In the previous article, we started exploring the ways one deep learning model can be deployed. There we decided to run a simple Flask Web app and expose simple REST API that utilizes a deep learning model in that first experiment. However, this approach is not very efficient and has a few limitations. One of the flaws is that applications deployed like this would be hard to scale. If we would have more users, there would be no way to easily spawn more workers that can handle this situation. Another shortcoming is that the REST API is not the best way to utilize deep learning models, though it is sometimes necessary. This is, however, the problem for another article. In this article, we focus on the scalability problem and we explore model deployment with Docker and TensorFlow Serving. We also want to skip some of the work that we have done while building the Flask app. Let’s start with Docker and containers.
Eager to learn how to build Deep Learning systems using Tensorflow 2 and Python? Get the ebook here!
Docker and containers were born out of the need to better utilize servers. Basically, at one moment in history, servers became very powerful in terms of processing power. However, there we never create processes that require and utilize that power. Web Applications don’t need that. That is when concepts of virtualization and virtual machines were born. These concepts gave servers the power to run more applications on different operating systems at the same time. Then big companies like Amazon saw this as a business opportunity and provided cheap cloud solutions based on it. This is how the cloud was created. During the time, applications became bigger in terms of dependencies. It became hard to develop and maintain them because a developer should take care of all external libraries, frameworks and operating systems. Docker and containers solved this problem, by providing a means to run any application regardless of the operating system.
Docker and Containers
At this point, one might ask, what is a container? The container packages and unites application code with all its dependencies. This way it became a unit that can run on any computing environment. Docker is a tool that helps us build and manage containers. The difference between the container and the virtual machine is in the way that hardware is utilized. In general, virtual machines are managed by Hypervisors. However, Hypervisors are only available on processors that support the virtual replication of hardware. This essentially means that virtual machines run software on real hardware while providing isolation from it. On the other hand, containers require an operating system with basic services and use virtual-memory support for isolation. To sum it up, a virtual machine provides an abstract machine (along with device drivers required for that abstract machine), while a container provides an abstract operating system.
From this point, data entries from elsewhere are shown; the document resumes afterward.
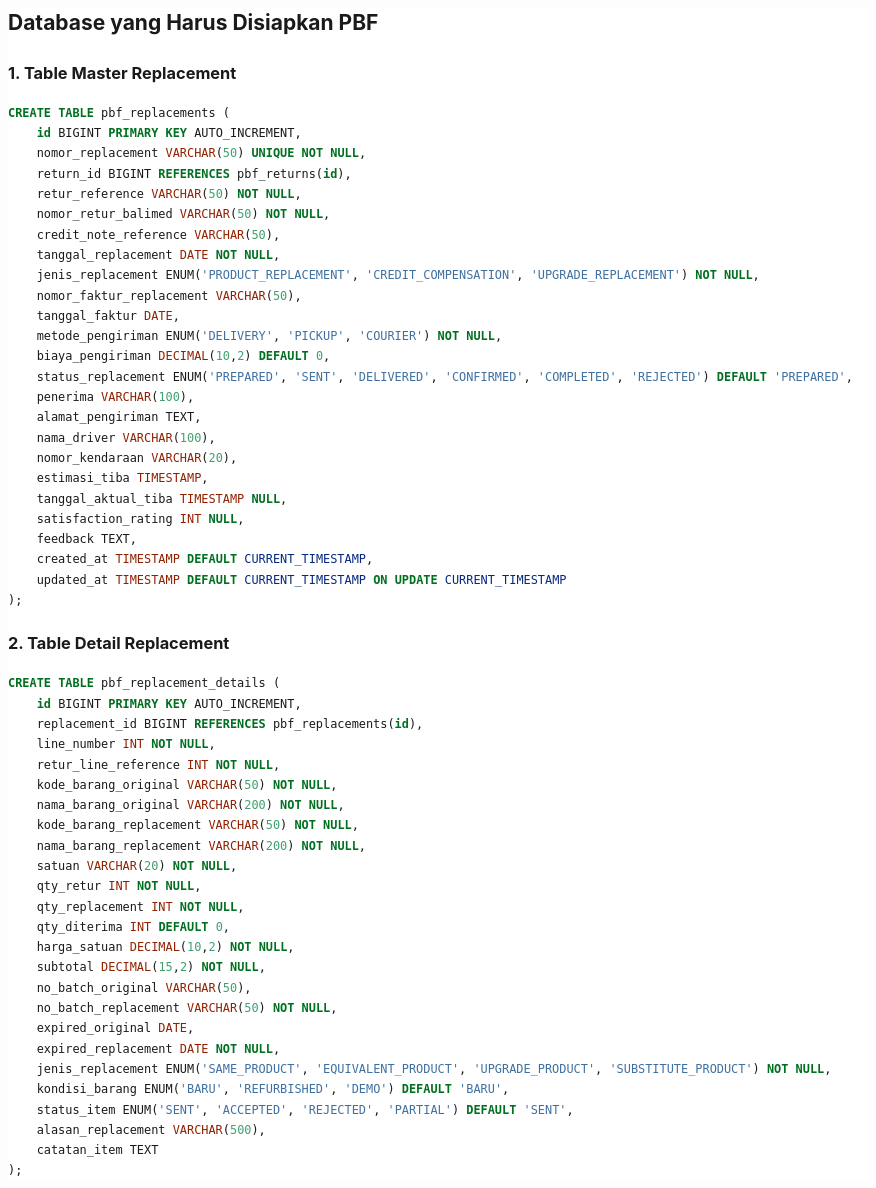 
## Database yang Harus Disiapkan PBF

### 1. Table Master Replacement

```sql
CREATE TABLE pbf_replacements (
    id BIGINT PRIMARY KEY AUTO_INCREMENT,
    nomor_replacement VARCHAR(50) UNIQUE NOT NULL,
    return_id BIGINT REFERENCES pbf_returns(id),
    retur_reference VARCHAR(50) NOT NULL,
    nomor_retur_balimed VARCHAR(50) NOT NULL,
    credit_note_reference VARCHAR(50),
    tanggal_replacement DATE NOT NULL,
    jenis_replacement ENUM('PRODUCT_REPLACEMENT', 'CREDIT_COMPENSATION', 'UPGRADE_REPLACEMENT') NOT NULL,
    nomor_faktur_replacement VARCHAR(50),
    tanggal_faktur DATE,
    metode_pengiriman ENUM('DELIVERY', 'PICKUP', 'COURIER') NOT NULL,
    biaya_pengiriman DECIMAL(10,2) DEFAULT 0,
    status_replacement ENUM('PREPARED', 'SENT', 'DELIVERED', 'CONFIRMED', 'COMPLETED', 'REJECTED') DEFAULT 'PREPARED',
    penerima VARCHAR(100),
    alamat_pengiriman TEXT,
    nama_driver VARCHAR(100),
    nomor_kendaraan VARCHAR(20),
    estimasi_tiba TIMESTAMP,
    tanggal_aktual_tiba TIMESTAMP NULL,
    satisfaction_rating INT NULL,
    feedback TEXT,
    created_at TIMESTAMP DEFAULT CURRENT_TIMESTAMP,
    updated_at TIMESTAMP DEFAULT CURRENT_TIMESTAMP ON UPDATE CURRENT_TIMESTAMP
);
```

### 2. Table Detail Replacement

```sql
CREATE TABLE pbf_replacement_details (
    id BIGINT PRIMARY KEY AUTO_INCREMENT,
    replacement_id BIGINT REFERENCES pbf_replacements(id),
    line_number INT NOT NULL,
    retur_line_reference INT NOT NULL,
    kode_barang_original VARCHAR(50) NOT NULL,
    nama_barang_original VARCHAR(200) NOT NULL,
    kode_barang_replacement VARCHAR(50) NOT NULL,
    nama_barang_replacement VARCHAR(200) NOT NULL,
    satuan VARCHAR(20) NOT NULL,
    qty_retur INT NOT NULL,
    qty_replacement INT NOT NULL,
    qty_diterima INT DEFAULT 0,
    harga_satuan DECIMAL(10,2) NOT NULL,
    subtotal DECIMAL(15,2) NOT NULL,
    no_batch_original VARCHAR(50),
    no_batch_replacement VARCHAR(50) NOT NULL,
    expired_original DATE,
    expired_replacement DATE NOT NULL,
    jenis_replacement ENUM('SAME_PRODUCT', 'EQUIVALENT_PRODUCT', 'UPGRADE_PRODUCT', 'SUBSTITUTE_PRODUCT') NOT NULL,
    kondisi_barang ENUM('BARU', 'REFURBISHED', 'DEMO') DEFAULT 'BARU',
    status_item ENUM('SENT', 'ACCEPTED', 'REJECTED', 'PARTIAL') DEFAULT 'SENT',
    alasan_replacement VARCHAR(500),
    catatan_item TEXT
);
```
To install Docker follow instructions provided on this page. Docker comes with the UI, which we will not consider in this article. We utilize only docker CLI, which comes with this installation as well. You know, like the real hackers 🙂
There are three important Docker components that you should be aware of: Docker container Image, Dockerfile and Docker Engine. Docker container image is a lightweight file-system that includes everything that the application needs to run. It has the system tools and libraries, runtime and the application code. These images are turned into Docker containers once a user runs docker build command, which will be explained in detail in a little while. Once this command is initiated, Docker uses Dockerfile to create a Docker container from Docker Image. This container is then run by the Docker engine. There are a lot of pre-cooked Docker Images available at Docker Hub. For example, if you have a need for a docker image for Ubuntu, you can find it at Docker Hub. Docker image is obtained by initiating command: docker pull image_name. For the purpose of this article, we need three images, so let’s download them right away:
docker pull ubuntu
docker pull tensorflow/tensorflow
docker pull tensorflow/serving
Note that every Docker image has multiple tags, which can be observed as a specific image version or variant.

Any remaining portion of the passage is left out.